Kedua, teknologi pewarnaan batik. Seperti telah diketahui bahwa pewarnaan batik hingga saat ini masih menggantungkan dari obat-obat pewarna buatan luar negeri. Padahal sesungguhnya kondisi alam Indonesia sangat kaya dengan bahan-bahan alam yang dapat dimanfaatkan sebagai pewarna. Bahkan sejak pertama munculnya batik, hal ini telah dilakukan oleh para pembatik kala itu. Persoalannya sekarang adalah bagaimanabahan-bahan alam yang tersedia itu dapat diolah dengan sedemikian rupa sehingga menghasilkan pewarna batik dengan kualitas tinggi, baik dari sisi ketahanan maupun keragamannya. Sehingga selain memiliki daya tahan yang mampu menembus dimensi waktu di segala zaman, juga akan diperoleh inovasi warna yang semakin berkembang dari waktu ke waktu. Dengan mendasarkan pada potensi sumber daya lokal ini, maka perkembangan industri perbatikan Indonesia di masa mendatang akan tumbuh sebagai industri yang kokoh karena dibangun dengan kemandirian.

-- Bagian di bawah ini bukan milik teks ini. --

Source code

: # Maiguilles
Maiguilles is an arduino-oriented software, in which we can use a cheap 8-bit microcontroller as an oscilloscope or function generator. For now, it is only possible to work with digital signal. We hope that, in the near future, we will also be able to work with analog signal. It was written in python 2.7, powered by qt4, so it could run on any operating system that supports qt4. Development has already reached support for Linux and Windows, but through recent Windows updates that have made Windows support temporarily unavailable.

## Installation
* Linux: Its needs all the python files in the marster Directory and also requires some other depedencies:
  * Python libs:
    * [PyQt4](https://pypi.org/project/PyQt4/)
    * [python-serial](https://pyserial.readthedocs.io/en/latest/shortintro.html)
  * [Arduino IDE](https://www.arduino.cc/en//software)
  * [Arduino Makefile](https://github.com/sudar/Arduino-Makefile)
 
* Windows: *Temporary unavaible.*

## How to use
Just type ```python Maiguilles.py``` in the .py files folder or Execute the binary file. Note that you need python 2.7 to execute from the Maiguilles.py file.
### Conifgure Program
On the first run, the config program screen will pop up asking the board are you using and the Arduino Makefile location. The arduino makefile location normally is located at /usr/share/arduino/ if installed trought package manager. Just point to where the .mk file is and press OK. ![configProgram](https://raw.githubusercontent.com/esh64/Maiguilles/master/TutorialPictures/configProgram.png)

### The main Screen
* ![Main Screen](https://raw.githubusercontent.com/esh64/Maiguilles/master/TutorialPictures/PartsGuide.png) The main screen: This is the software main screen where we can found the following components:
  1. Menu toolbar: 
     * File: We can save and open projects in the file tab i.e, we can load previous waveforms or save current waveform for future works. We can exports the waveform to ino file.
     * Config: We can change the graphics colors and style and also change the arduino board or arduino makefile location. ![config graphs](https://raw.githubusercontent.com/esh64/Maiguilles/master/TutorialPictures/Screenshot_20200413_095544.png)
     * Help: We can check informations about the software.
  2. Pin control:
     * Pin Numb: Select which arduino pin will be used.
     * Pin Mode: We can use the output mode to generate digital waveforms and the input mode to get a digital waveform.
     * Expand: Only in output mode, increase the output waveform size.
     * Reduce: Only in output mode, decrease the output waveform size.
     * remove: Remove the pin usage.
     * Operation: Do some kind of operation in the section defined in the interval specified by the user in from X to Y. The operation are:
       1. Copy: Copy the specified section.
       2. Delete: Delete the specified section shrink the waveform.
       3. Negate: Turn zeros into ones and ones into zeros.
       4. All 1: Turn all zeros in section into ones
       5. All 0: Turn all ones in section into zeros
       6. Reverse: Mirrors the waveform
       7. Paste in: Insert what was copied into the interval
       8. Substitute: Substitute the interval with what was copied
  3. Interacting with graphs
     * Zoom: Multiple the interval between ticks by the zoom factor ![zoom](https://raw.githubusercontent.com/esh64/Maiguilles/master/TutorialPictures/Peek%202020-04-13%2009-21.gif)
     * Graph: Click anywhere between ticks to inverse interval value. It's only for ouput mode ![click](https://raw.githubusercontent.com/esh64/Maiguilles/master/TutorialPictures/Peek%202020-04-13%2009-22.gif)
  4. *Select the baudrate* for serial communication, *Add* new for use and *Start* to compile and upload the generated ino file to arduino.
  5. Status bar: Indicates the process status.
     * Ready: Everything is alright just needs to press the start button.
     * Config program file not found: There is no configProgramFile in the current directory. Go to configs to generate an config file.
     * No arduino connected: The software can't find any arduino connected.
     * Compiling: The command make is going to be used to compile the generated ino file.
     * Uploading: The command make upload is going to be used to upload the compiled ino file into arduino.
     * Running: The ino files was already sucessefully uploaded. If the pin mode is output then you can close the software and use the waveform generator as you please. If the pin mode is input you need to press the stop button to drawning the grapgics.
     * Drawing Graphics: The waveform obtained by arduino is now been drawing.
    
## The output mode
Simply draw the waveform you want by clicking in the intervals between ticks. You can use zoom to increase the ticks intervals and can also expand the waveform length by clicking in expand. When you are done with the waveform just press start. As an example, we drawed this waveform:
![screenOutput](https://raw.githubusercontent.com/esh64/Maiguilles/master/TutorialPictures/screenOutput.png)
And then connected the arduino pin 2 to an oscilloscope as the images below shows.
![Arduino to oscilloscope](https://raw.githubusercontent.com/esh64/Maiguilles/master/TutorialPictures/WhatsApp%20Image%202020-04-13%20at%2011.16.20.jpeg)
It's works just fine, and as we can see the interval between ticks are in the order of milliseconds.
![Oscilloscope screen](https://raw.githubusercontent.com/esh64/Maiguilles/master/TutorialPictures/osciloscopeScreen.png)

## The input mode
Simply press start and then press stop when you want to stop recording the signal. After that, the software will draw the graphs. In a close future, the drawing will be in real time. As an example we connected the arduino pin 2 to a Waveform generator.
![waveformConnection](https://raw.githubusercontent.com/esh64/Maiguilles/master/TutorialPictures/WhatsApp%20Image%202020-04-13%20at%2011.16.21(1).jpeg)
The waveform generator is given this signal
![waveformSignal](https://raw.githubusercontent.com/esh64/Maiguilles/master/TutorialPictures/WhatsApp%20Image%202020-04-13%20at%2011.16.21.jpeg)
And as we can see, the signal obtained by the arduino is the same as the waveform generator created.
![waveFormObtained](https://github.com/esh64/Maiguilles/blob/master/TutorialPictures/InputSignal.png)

Ketiga, teknologi desain. Sebagai sebuah karya seni yang sarat dengan nilai estetika maka kualitas dan kelas batik sangat dipengaruhi oleh kualitas desain sebagai motif-motifnya. Teknologi desain dalam pengembangan industri perbatikan diperlukan agar motif batik tidak monoton dan akhirnya lekang di makan zaman. Desain motif dalam seni batik sangat dipengaruhi oleh berkembangnya peradaban umat manusia di zamannya. Misalnya motif batik pada zaman raja-raja tentu akan berbeda dengan motif batik yang ada pada zaman sekarang. Namun demikian teknologi desain dalam seni batik bukan dimaksudkan untuk menanggalkan motif lama yang klasik. Justru teknologi desain di sini menurut hemat penulis dimaksudkan agar seni batik tetap indah dipandang dengan selalu mengikuti trend perkembangan zaman namun dengan tetap mempertahankan pakem sebagai sebuah tradisi warisan Indonesia yang bernilai tinggi. Sehingga filosofi batik tidak hanyut ditelan ganasnya peradaban. Dengan demikian teknologi desain dalam hal ini sesungguhnya lebih berperan sebagai kolaborator antara pakem dan kontemporer. Mempertahankan pakem bukan berarti berhenti tanpa inovasi, namun justru inovasi itu bisa dilakukan dengan menggali dan mengembangkan akar budaya bangsa dalam motif batik.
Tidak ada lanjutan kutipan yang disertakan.